Projects can develop along several lines:
1) How do biological systems function by consuming energy?
A plethora of biological processes are fueled by energy an energy source, such as ATP or GTP hydrolysis, phosphorylation, methylation and many others. What are the particular physical features of these processes that are due to energy consumption? How can we understand them using the tools of statistical physics?
Examples are:
– protein homeostasis, namely the processes that protect the cell against protein aggregation
– chromatin organization, namely the processes that maintain DNA in a conformation that is useful for correct gene expression
– cellular clocks, namely biochemical processes that give rise to robust oscillatory behavior
and many others.
2) How could the prebiotic environment provide the conditions for life itself to emerge?
This “origins of life” project takes on from the recognition that non-equilibrium conditions, such as the presence of sustained gradients of temperature, pH and other environmental characteristics can modulate the velocity of chemical reactions in space. Coupled to transport, this allows chemical networks to explore a much richer space than what would be possible at thermodynamic equilibrium.
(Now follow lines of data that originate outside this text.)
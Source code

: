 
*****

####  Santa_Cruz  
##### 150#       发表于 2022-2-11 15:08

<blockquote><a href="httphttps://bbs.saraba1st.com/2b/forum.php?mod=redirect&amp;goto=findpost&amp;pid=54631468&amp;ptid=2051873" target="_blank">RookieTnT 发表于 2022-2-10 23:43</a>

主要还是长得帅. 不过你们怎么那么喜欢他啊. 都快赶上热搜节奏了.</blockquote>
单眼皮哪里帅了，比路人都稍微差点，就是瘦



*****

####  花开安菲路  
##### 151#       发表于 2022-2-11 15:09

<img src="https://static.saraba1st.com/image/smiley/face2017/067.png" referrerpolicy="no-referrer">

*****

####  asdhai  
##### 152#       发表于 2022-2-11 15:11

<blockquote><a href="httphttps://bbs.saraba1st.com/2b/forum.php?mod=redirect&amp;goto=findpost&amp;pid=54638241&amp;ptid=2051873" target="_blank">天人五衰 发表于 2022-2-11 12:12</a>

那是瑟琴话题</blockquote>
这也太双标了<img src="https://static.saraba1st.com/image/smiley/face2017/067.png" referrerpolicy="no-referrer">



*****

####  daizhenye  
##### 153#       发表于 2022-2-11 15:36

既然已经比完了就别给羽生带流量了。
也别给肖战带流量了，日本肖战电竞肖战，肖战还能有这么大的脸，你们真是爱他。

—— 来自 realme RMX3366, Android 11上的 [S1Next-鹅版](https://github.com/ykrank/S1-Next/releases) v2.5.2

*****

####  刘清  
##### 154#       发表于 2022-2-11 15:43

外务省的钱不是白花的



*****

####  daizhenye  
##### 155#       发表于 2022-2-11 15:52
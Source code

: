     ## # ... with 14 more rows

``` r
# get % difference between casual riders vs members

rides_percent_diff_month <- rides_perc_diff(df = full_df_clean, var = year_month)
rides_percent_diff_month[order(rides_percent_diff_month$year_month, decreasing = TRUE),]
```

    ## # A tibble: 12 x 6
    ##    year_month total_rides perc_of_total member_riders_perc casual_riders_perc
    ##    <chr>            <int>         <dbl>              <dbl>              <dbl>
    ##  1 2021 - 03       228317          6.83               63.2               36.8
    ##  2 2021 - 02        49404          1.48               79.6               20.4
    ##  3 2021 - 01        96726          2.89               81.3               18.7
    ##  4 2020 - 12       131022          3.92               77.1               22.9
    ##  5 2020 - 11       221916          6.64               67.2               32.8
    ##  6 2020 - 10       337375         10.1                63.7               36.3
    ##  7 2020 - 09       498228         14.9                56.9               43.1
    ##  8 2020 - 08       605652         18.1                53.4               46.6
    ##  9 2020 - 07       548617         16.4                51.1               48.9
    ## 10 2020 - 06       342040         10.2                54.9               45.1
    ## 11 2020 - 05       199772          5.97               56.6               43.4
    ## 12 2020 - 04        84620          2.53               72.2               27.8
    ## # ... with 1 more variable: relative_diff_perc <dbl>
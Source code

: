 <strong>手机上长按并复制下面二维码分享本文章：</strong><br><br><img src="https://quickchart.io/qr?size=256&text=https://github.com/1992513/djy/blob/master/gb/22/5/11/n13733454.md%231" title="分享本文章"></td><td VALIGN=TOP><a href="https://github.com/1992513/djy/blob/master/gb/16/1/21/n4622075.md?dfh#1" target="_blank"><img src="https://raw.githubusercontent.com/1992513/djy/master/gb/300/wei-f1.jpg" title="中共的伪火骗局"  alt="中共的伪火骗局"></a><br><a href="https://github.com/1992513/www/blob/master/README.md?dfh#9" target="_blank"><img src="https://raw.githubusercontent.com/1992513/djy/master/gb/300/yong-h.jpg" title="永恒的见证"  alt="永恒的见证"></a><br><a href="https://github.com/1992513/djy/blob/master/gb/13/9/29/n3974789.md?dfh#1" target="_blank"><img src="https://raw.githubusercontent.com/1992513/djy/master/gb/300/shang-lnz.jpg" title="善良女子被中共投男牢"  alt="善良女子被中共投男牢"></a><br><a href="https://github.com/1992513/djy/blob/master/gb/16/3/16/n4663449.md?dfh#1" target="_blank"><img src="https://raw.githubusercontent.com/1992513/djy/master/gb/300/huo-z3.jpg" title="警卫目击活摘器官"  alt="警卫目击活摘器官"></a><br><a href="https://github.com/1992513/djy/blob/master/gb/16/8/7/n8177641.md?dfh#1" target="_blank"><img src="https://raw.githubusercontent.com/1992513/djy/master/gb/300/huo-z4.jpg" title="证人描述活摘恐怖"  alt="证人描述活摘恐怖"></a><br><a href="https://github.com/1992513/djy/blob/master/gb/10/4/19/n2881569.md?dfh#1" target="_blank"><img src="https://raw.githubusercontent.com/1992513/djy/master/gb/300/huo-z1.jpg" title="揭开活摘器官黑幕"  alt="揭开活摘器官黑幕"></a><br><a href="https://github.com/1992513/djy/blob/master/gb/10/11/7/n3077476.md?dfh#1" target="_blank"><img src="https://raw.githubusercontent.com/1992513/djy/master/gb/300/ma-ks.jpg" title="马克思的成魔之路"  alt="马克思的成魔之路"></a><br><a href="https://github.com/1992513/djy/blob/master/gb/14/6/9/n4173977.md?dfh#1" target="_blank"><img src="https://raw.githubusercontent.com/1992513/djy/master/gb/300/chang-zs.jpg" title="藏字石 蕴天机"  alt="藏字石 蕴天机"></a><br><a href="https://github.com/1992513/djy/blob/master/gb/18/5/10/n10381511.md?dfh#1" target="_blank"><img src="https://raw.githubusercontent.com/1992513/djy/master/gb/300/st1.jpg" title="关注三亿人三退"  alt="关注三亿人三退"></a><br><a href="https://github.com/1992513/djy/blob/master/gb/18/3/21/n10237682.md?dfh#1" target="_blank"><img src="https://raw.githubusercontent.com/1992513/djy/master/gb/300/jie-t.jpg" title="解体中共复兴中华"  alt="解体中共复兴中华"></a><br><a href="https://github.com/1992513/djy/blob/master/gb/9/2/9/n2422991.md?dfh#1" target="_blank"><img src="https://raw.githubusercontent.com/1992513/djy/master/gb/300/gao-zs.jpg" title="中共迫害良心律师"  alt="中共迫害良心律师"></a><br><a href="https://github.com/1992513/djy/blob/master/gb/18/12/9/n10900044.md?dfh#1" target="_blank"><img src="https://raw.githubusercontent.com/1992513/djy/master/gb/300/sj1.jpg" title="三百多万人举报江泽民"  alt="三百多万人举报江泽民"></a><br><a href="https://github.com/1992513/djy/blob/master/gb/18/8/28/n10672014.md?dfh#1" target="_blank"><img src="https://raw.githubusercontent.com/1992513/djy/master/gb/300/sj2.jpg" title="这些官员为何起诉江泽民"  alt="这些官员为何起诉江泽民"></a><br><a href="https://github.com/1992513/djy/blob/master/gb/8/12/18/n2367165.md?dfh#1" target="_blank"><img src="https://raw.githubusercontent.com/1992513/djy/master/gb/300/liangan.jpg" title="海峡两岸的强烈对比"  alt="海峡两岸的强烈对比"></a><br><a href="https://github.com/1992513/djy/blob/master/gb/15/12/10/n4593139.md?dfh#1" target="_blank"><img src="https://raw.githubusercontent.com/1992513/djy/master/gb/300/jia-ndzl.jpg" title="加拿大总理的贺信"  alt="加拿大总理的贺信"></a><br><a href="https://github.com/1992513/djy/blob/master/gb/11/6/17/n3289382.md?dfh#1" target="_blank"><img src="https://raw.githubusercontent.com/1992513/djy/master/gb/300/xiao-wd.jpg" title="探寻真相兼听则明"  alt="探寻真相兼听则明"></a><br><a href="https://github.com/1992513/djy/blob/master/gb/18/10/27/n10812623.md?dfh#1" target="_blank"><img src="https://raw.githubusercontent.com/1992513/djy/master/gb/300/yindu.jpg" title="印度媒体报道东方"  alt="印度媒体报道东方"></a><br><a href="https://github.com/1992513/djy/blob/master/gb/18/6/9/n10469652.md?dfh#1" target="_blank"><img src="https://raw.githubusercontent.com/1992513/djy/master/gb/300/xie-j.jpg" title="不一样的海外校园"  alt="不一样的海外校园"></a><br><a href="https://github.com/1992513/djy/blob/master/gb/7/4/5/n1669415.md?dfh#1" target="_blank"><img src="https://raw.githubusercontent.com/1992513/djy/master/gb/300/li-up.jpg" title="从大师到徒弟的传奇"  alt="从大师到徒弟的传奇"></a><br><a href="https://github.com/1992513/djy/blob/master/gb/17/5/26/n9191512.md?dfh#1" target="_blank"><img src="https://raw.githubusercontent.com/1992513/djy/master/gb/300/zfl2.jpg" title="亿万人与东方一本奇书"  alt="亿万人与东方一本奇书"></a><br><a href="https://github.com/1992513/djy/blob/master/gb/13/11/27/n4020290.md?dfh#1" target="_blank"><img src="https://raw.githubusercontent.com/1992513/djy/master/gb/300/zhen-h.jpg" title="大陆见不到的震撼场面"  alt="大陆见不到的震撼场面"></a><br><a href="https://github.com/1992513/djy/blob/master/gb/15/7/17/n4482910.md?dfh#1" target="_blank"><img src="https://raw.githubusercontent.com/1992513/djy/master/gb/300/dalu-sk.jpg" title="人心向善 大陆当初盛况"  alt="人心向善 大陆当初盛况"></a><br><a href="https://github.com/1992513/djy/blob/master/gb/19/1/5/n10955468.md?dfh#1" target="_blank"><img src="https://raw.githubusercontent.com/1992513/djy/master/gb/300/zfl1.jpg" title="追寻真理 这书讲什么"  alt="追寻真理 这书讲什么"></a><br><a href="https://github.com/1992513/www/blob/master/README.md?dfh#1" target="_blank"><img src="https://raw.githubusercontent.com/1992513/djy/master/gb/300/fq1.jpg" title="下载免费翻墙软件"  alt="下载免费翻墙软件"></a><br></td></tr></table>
Our goal here is to understand how much “chemical space” can be explored thanks to non-equilibrium, with the ultimate goal, far in the future, of understanding darwinian evolution itself as a non-equilibrium phenomenon, driven by external energy sources, and to quantify its energetic cost.
3) Co-evolutionary prediction of protein structures, protein-protein interactions and beyond.
The three-dimensional shape of proteins and of their complexes is crucial to understand how they perform their functions, and to devise strategies to interfere with them, in search for therapies for diseases. Unfortunately, the experimental determination of the structure of proteins is not easy, and possibly even much more difficult for protein complexes.
In this project we rely on co-evolutionary information to provide additional, complementary information in this direction. In a nutshell, the sequences of the same protein from different organisms are different because of mutations. Nonetheless, mutations are not completely at random. Indeed, some pairs of amino-acids must change in a coordinated manner if they must mutually adapt their physical-chemical properties because they are close to each other in the three dimensional shape of the protein or of the protein complex.
Novel approaches, inspired by the physics of magnetic systems, by machine learning and by deep neural networks, are emerging that are going to facilitate the task. Coupled to the exponentially growing number of sequences from thousands of different organisms, that offers an incredible amount of information, these co-evolutionary techniques are revolutionising the field of structural biology and will likely extend beyond it.
We work both on the development of the methods and on a number of systems that are close to our interests.
PREREQUISITES (not mandatory): in general, in our work we are going to rely on the tools of statistical physics, complex network theory, bioinformatics, and coding in various, different languages.